# Hello from San Jose, CA



## mdharmon (Feb 29, 2008)

Howdy all,

So i have been lurking around this site for a couple weeks and I have finially found the time to try my first attempt at smoking.  So let me introduce myself, my name is Matt, I BBQ year round, spend much of my free time in the ocean SCUBA diving, and Hunting for fish.  I have a nice little Char-Broil Offset smoker.  nothing big or fancy but it does what i need it to and since i am an apartment dweller, space is at a premium on my deck.
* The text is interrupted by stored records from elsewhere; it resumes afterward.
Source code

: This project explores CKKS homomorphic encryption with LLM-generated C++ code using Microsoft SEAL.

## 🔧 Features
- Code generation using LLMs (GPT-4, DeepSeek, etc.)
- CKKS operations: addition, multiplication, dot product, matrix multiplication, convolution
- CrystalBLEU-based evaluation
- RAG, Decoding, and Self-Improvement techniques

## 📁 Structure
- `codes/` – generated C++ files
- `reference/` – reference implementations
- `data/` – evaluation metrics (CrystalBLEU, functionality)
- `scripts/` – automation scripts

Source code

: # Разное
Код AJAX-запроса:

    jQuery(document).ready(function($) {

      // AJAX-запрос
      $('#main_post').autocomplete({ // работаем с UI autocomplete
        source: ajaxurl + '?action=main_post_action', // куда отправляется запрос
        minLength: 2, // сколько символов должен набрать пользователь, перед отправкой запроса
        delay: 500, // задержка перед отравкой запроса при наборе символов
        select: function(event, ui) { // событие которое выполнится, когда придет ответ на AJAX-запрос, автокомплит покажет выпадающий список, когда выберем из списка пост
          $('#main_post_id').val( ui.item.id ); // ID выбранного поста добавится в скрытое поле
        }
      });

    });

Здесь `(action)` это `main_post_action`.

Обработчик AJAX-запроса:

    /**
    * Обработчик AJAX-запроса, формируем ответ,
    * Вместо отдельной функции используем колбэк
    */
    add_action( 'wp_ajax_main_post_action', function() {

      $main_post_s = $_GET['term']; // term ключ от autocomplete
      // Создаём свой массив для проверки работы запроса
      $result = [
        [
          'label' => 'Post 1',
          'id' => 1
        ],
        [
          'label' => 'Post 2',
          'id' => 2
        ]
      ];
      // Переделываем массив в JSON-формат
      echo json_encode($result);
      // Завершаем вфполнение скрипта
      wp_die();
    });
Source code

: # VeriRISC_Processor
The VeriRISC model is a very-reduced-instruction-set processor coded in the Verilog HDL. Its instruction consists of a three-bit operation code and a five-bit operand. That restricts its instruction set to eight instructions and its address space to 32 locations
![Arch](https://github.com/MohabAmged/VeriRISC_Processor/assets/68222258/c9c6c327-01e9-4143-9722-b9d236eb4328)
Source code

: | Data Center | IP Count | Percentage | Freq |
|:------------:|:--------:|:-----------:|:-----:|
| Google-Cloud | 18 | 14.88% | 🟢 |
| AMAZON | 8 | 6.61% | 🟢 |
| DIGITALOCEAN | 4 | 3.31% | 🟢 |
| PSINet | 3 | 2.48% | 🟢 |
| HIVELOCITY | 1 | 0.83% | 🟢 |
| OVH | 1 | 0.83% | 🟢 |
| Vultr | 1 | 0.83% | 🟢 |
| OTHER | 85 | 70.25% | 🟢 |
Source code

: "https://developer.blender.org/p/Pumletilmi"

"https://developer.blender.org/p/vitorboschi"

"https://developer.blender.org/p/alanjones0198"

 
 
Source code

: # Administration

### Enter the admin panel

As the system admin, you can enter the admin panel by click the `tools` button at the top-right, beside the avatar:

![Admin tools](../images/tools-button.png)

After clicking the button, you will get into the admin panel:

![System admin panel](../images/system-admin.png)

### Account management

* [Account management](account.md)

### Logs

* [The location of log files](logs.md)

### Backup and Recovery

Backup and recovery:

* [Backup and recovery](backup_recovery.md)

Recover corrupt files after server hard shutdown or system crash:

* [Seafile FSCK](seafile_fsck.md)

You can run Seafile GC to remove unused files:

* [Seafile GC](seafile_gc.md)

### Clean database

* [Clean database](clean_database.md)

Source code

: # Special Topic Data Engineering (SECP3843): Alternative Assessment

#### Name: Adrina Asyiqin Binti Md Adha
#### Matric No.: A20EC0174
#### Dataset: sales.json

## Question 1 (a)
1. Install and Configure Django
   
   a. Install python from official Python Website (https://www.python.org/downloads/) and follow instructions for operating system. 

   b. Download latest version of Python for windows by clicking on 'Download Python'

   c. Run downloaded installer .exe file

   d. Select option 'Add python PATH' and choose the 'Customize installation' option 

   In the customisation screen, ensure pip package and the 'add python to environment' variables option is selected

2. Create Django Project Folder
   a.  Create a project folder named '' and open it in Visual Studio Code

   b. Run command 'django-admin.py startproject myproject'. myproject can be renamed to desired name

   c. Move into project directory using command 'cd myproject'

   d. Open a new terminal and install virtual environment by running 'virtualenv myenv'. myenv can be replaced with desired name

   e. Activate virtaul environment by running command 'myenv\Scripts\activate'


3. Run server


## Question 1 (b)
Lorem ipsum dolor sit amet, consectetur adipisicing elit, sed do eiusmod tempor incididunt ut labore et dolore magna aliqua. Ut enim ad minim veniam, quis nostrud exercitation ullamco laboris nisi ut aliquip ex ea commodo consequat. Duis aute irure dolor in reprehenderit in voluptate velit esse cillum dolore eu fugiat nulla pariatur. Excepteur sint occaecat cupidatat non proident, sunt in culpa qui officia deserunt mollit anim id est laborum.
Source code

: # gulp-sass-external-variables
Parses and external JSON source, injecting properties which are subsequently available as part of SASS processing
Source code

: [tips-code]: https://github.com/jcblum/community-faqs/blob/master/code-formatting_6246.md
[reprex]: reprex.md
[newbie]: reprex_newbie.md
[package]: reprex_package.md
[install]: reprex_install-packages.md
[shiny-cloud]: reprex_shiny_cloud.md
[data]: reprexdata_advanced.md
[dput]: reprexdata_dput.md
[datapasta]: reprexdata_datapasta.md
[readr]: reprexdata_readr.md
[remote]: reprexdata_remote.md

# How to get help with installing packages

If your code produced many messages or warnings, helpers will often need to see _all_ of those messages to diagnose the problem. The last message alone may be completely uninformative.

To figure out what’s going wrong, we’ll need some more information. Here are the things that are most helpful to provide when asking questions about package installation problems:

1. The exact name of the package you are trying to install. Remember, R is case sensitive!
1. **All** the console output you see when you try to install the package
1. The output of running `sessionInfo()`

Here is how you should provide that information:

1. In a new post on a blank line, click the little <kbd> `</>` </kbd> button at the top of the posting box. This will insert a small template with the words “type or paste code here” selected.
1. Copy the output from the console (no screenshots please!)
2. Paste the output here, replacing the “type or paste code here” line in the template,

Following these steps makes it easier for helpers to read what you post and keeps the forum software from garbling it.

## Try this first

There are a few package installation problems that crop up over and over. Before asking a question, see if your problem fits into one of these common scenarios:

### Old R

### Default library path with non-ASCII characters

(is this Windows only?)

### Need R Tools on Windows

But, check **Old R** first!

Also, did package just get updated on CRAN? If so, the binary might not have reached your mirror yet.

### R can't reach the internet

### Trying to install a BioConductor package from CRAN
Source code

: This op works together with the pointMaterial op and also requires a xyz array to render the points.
This weekend i am going to give the Pork Butt recipe a go, using some hicory chips on top of mesquite charcoal.  Figure a few beers, a nice cigar, and a warm and sunny California day will be the prelude to a great dinner.  I look forward to many more smoked dishes, especially some fresh fish.

Matt


----------



## bassman (Feb 29, 2008)

Welcome to the forum!  If you have any questions about smoking, just ask.  There are a lot of knowledgable folks here willing to give you a hand.           Keith


----------



## kookie (Feb 29, 2008)

Welcome aboard .....Glad to have you here...........


----------



## jbee-smokin (Feb 29, 2008)

Welcome to SMF. My sister, and niece live up your way.


----------



## gramason (Feb 29, 2008)

Welcome to the *SMF*.


----------



## mdharmon (Feb 29, 2008)

Thank you for the welcomes, i look forward to asking many questions in teh quest for a better BBQing experience and hopefully being able to add my $0.02 now and then!!!

Matt


----------



## travcoman45 (Feb 29, 2008)

Welcome aboard!  Let us know if we can help with info!  Remember, we like to see q-View!


----------



## mdharmon (Feb 29, 2008)

and as a newbie, my first newbie question is, what is q-View?


----------



## mossymo (Feb 29, 2008)

mdharmon
Welcome to SMF !!!
q-View is posting pictures of your smokes and the final product from the smokes !!!


----------



## mdharmon (Feb 29, 2008)

thanks for the explanation.  I hope to have pictures to share.


----------



## desertlites (Feb 29, 2008)

welcome Matt,boy I sure don't miss stevens creek Blvd.good folk here with lotsa help-glad to have ya.


----------



## bustedluckbarbq (Feb 29, 2008)

Welcome to the *SMF*!! Youll find lots of friendly folks here!!


----------



## cowgirl (Feb 29, 2008)

Welcome to the forum Matt!


----------



## papadave (Feb 29, 2008)

Welcome Matt. Used to do a little Abalone diving up at Bodega Bay when I lived in Sacramento. On the Gulf Coast now. You'll find this forum great for smoking recipes and help when you have a question. Enjoy!


----------



## mdharmon (Mar 2, 2008)

I'm looking forward to the Ab season, only another few weeks away!!!  BTW, have you ever tried to Smoke an Abalone?


----------



## mdharmon (Mar 2, 2008)

So I spent a good 6 - 7 hours on Saturday working the BBQ as i enjoyed a nice warm CA day.  and ended it with a great dinner!!!!  I followed the directions pretty much as is, and didn't deviate much at all.  and gosh, it worked great.  Only problem i had was that the temp on my smoker didn't stay warm enough, but by the end i had good heat management going on.  Had  my temp closer to 200 than 250 but oh well.  Next time I'll do better with that.

Here are some pictures - 
After marinating in Stubbs BBQ Dry rub over night -







On the Smoker - 






During the process - 







After it is all done and ready to be pulled- 






TIME TO EAT!!!!


----------



## travcoman45 (Mar 2, 2008)

Mighty fine plate of vittles indeed!


----------



## mdharmon (Mar 2, 2008)

Thank you.  Yeah, my sister, and neighbor had no complaints with their plate!!!  And I'm going to be forced to have pulled pork sandwiches for lunch for a couple days....aw shucks!!!


----------



## mdharmon (Mar 2, 2008)

Oh, one question.  So the thermometer on the grill ran hot, becasue of warnings i saw elsewhere not to trust it, i didn't.  i bought a $5 from Bed Bath and Beyond.  however, by the time I was done BBQing that guague was covered in smoke.  i got most of it off.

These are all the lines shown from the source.